Data in practice: A participatory approach to understanding pre-service teachers’ perspectives
Data about learning can support teachers in their decision-making processes as they design tasks aimed at improving student educational outcomes. However, to achieve systemic impact, a deeper understanding of teachers’ perspectives on, and expectations for, data as evidence is required. It is critical to understand how teachers’ actions align with emerging learning analytics technologies, including the practices of pre-service teachers who are developing their perspectives on data use in classroom in their initial teacher education programme. This may lead to an integration gap in which technology and data literacy align poorly with expectations of the role of data and enabling technologies.
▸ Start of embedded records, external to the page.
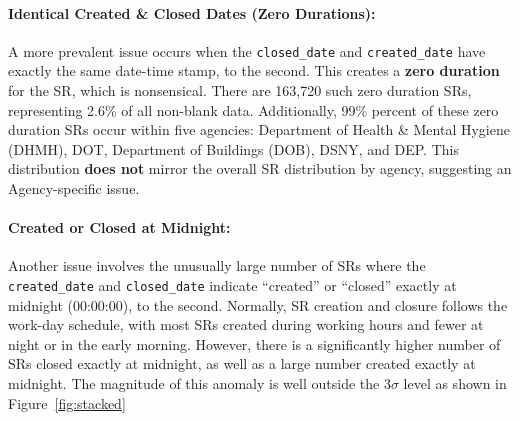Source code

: \documentclass[linenumber]{jdsart}
\begin{document}
\paragraph{Identical Created \& Closed Dates (Zero Durations):}
A more prevalent issue occurs when the \texttt{closed\_date} and 
\texttt{created\_date} have exactly the same date\mbox{-}time stamp, 
to the second. This creates a \textbf{zero duration} for the 
SR, which is nonsensical. There are 163,720 such zero duration 
SRs, representing 2.6\% of all non\mbox{-}blank data. 
Additionally, 99\% percent of these zero duration SRs 
occur within five agencies: Department of Health \& Mental 
Hygiene (DHMH), DOT, Department of Buildings (DOB), DSNY, and 
DEP. This distribution \textbf{does not} 
mirror the overall SR distribution by agency, suggesting 
an Agency\mbox{-}specific issue.
	
\paragraph{Created or Closed at Midnight:}
Another issue involves the unusually large number of 
SRs where the \texttt{created\_date} and \texttt{closed\_date} 
indicate ``created'' or ``closed'' exactly at midnight (00:00:00), 
to the second. Normally, SR creation and closure follows 
the work\mbox{-}day schedule, with most SRs created 
during working hours and fewer at night or in the 
early morning. However, there is a significantly higher 
number of SRs closed exactly at midnight, as well 
as a large number created exactly at midnight. The magnitude 
of this anomaly is well outside the 3$\sigma$ level as shown 
in Figure~\ref{fig:stacked}
\end{document}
This paper describes two participatory workshops that provide examples of the value of human-centred approaches to understand teachers’ perspectives on, and expectations for, data as evidence. These workshops focus on the design of pre-service teachers enrolled in teacher education programmes (N = 21) at two Australian universities. The approach points to the significance of (a) pre-service teachers’ intentions to track their students’ dispositions to learning and their ability to learn effectively, (b) the materiality of learning analytics as an enabling technology and (c) the alignment of learning analytics with learning design, including the human-centred, ethical and inclusive use of educational data in the teaching practice.
Implications for practice or policy:
- Pre-service teachers ought to be given opportunities to engage and understand more about learning design, learning analytics and the use of data in classrooms.
- Professional experience placements for pre-service teachers should include participatory data sessions or learning design workshops.
- Teacher education academics in universities must be provided with ongoing professional development to support their preparation work of pre-service teachers’ data literacy, learning analytics and the increasing presence of data.